BLACKHEADED FILEFISH
Like others in the genus, the blackheaded filefish (P. melanocephalus) can be reclusive when first added to its aquarium home. This will be exacerbated if it is harassed by aquarium neighbors. It does not tend to be as shy as P. janthinosoma. It is a potential coral polyp nipper. Unless you can acquire a male-female pair, it is best to keep one per tank. This fish grows to 4 inches (10 cm) in length, so a single adult should be kept in a tank of 55 gallons (208 liters) or larger.

FANTAIL FILEFISH
A Hawaiian beauty, the fantail filefish (P. spilosoma) is one of the most common filefish species in the aquarium trade. It tends to be hardy and readily acclimates to captivity. While it tends to be less shy than others in the genus, provide it with plenty of suitable hiding places. Stony coral polyps are an important component of its natural diet, but it readily accepts and thrives on aquarium fish foods. Because of its bill of fare, it is not usually welcome in the reef tank. Keep one per aquarium, as they grow to 7 inches (18 cm), unless you can acquire a male-female pair. Males will quarrel and may damage each other.
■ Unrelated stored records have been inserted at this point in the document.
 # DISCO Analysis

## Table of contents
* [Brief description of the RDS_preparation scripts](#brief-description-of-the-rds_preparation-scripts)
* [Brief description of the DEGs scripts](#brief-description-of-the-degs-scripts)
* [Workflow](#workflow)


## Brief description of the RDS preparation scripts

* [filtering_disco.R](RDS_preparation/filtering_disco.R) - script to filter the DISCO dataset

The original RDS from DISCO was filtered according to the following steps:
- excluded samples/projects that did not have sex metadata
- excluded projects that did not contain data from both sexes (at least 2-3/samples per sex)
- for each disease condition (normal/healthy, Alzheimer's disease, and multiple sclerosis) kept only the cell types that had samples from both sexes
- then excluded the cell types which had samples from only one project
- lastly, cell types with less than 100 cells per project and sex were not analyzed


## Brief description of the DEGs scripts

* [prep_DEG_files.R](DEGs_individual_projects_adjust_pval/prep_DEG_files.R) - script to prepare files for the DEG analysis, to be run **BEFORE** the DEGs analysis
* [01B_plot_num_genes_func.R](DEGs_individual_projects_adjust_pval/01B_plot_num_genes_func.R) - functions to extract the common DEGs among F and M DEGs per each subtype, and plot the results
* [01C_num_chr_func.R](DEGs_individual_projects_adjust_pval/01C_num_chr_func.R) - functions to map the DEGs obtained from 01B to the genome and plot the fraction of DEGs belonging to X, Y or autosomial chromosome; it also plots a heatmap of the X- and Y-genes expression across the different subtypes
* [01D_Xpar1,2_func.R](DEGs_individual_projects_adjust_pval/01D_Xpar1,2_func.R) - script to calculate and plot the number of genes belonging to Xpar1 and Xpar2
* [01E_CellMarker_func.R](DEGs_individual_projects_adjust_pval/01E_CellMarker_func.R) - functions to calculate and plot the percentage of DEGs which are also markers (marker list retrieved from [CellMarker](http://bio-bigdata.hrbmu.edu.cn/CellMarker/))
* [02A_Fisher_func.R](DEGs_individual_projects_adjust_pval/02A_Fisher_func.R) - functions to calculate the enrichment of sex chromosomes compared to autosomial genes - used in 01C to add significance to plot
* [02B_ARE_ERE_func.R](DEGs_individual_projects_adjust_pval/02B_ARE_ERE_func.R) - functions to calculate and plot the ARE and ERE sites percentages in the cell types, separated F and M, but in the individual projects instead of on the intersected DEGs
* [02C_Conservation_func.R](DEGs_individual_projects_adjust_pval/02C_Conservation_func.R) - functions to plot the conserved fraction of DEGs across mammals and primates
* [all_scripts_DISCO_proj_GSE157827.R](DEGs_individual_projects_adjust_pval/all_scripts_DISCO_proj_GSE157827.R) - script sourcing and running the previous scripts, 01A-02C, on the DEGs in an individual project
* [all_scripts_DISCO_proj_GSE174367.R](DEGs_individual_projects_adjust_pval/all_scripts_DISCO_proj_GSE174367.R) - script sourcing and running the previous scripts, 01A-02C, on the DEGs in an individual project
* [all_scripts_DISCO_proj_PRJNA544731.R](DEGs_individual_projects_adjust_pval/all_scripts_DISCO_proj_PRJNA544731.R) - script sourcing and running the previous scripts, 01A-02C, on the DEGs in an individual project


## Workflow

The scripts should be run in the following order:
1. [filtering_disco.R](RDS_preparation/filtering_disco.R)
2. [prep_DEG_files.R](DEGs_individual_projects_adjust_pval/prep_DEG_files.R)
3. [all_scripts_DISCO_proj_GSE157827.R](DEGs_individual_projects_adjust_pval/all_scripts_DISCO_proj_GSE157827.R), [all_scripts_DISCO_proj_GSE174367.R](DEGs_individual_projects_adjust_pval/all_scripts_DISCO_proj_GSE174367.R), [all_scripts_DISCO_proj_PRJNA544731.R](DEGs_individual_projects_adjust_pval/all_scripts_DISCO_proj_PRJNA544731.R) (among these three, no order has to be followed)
Adults are best housed in tanks of 75 gallons (284 liters) or larger.

Rank and File

While often overlooked, filefish are truly worthy candidates for the live rock–only fish aquarium and may be kept with some of the more noxious soft corals. If you feed them often, provide suitable hiding places, and nurture a peaceful setting, filefish should live happily for many years in your home aquarium.